だったらやっぱり人に愛を届けるべきなのかもしれない。
それで幸せになれるかもしれない。
わたしはみんなを幸せにする。
笑顔にしてみせる。
そうであって欲しいから。
もう間違わない。
もう間違わせない。
「あら。アリスちゃん。どうしたのかしら」
休憩室に入ると、堂々とサボっているマリアさんに出会う。
「占い、する?」
マリアさんは柔和な笑みを浮かべてタロットカードを取り出す。
「そう、だね。やるよ」
机の上にタロットカードを置き、占いを始めるマリアさん。
その中から一枚のカードを選ぶと、「恋人」の正位置。
「ふーん。ロビン君のことねぇ」
「え?」
拍子抜けしたわたしはさぞ滑稽な顔をしているだろう。
クスクスと笑うマリアさん。
「でも、彼と一緒にいれば絶対に幸せになれる。そういうことよ」
「そうなんですか。ありがとうございます」
わたしはマリアさんにお礼を言うと、ソファで休む。
「ふふ。この導きも、彼が仕組んだのかもね」
「そんなラスボスみたいな言い方しないで。
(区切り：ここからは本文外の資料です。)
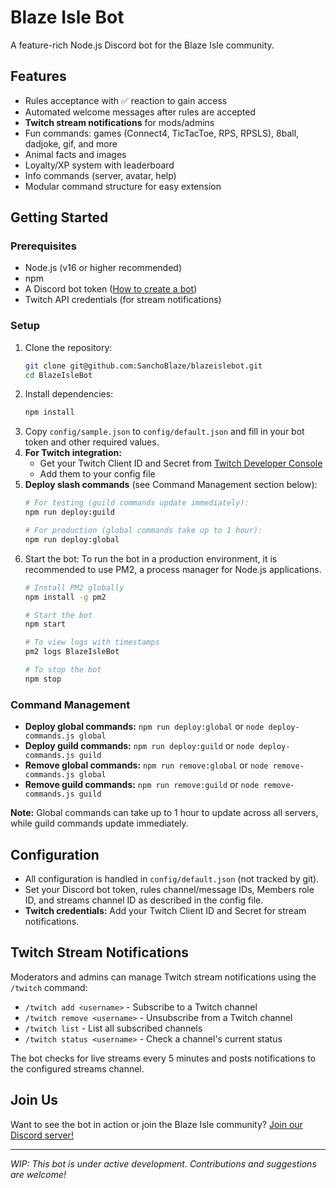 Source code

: # Blaze Isle Bot

A feature-rich Node.js Discord bot for the Blaze Isle community.

## Features
- Rules acceptance with ✅ reaction to gain access
- Automated welcome messages after rules are accepted
- **Twitch stream notifications** for mods/admins
- Fun commands: games (Connect4, TicTacToe, RPS, RPSLS), 8ball, dadjoke, gif, and more
- Animal facts and images
- Loyalty/XP system with leaderboard
- Info commands (server, avatar, help)
- Modular command structure for easy extension

## Getting Started

### Prerequisites
- Node.js (v16 or higher recommended)
- npm
- A Discord bot token ([How to create a bot](https://discordjs.guide/preparations/setting-up-a-bot-application.html))
- Twitch API credentials (for stream notifications)

### Setup
1. Clone the repository:
   ```bash
   git clone git@github.com:SanchoBlaze/blazeislebot.git
   cd BlazeIsleBot
   ```
2. Install dependencies:
   ```bash
   npm install
   ```
3. Copy `config/sample.json` to `config/default.json` and fill in your bot token and other required values.
4. **For Twitch integration:**
   - Get your Twitch Client ID and Secret from [Twitch Developer Console](https://dev.twitch.tv/console)
   - Add them to your config file
5. **Deploy slash commands** (see Command Management section below):
   ```bash
   # For testing (guild commands update immediately):
   npm run deploy:guild
   
   # For production (global commands take up to 1 hour):
   npm run deploy:global
   ```
6. Start the bot:
   To run the bot in a production environment, it is recommended to use PM2, a process manager for Node.js applications.
   ```bash
   # Install PM2 globally
   npm install -g pm2
   
   # Start the bot
   npm start
   
   # To view logs with timestamps
   pm2 logs BlazeIsleBot
   
   # To stop the bot
   npm stop
   ```

### Command Management
- **Deploy global commands:** `npm run deploy:global` or `node deploy-commands.js global`
- **Deploy guild commands:** `npm run deploy:guild` or `node deploy-commands.js guild`
- **Remove global commands:** `npm run remove:global` or `node remove-commands.js global`
- **Remove guild commands:** `npm run remove:guild` or `node remove-commands.js guild`

**Note:** Global commands can take up to 1 hour to update across all servers, while guild commands update immediately.

## Configuration
- All configuration is handled in `config/default.json` (not tracked by git).
- Set your Discord bot token, rules channel/message IDs, Members role ID, and streams channel ID as described in the config file.
- **Twitch credentials:** Add your Twitch Client ID and Secret for stream notifications.

## Twitch Stream Notifications
Moderators and admins can manage Twitch stream notifications using the `/twitch` command:

- `/twitch add <username>` - Subscribe to a Twitch channel
- `/twitch remove <username>` - Unsubscribe from a Twitch channel  
- `/twitch list` - List all subscribed channels
- `/twitch status <username>` - Check a channel's current status

The bot checks for live streams every 5 minutes and posts notifications to the configured streams channel.

## Join Us
Want to see the bot in action or join the Blaze Isle community?
[Join our Discord server!](https://discord.gg/ztBrtkHkwd)

---

*WIP: This bot is under active development. Contributions and suggestions are welcome!*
わたしけっこう本気なんだから」
そうだ。
本気でロビンくんを好きになった。
可愛いけど、芯がしっかりしていて。
でも人の話も良く聞くし、間違えていたらちゃんと指摘してくれる。
そんな優しい彼だからこそ、わたしも気を許せたのだと思う。
彼はわたしの罪を許してくれる。
だから甘えてしまう。
本当にそんなわたしでいいのかな?
「はぁぁん! アイリーン様、可愛いよぉ!!」
「今の声、ロビン君よね?」
焦りの色を見せるマリアさん。
「ああ。もう。あのドルオタ! ガチ恋勢!!」
わたしは額から冷えたタオルをとって、お店の表に出る。
そこにいたアイドル・アイリーンを見つけて、タオルをぶん投げる。
「何しにきたのよ!? アイリーン!」
「あら。あなたがたが面白いことを企んでいると聞いたのだけど?」
嬉しそうに目を細めるアイリーン。
「それにしても小規模ながら、珍獣を飼っていて、それでいて満足度も高い。なるほどね。このアイリーン様のライバルにふさわしいわ」
「……満足度なんて分かるわけないよね?」
「ふふ。自分だけが特別と思わないことね」
アイリーンの瞳が虹色に輝く。
それは《ビーストテイマー》としての力。
「さすがにLv100ではないけどね。このアイリーン様も動物の声くらい聞けるんだから――」
「……ふーん。その力でわたしのことを失脚させるつもり?」
「まさか! このアイリーンと友達になりましょう?」
「それはできない。わたしはこの力を好きになれない」
「あら。残念♡」
どういうつもりで言っているのか。
しかし、わたしと同じような経験をしている。
そんなの受け入れられる訳ないじゃない。
まるでわたしの輝かしい部分だけを見せつけてくる――そう思えるのだから。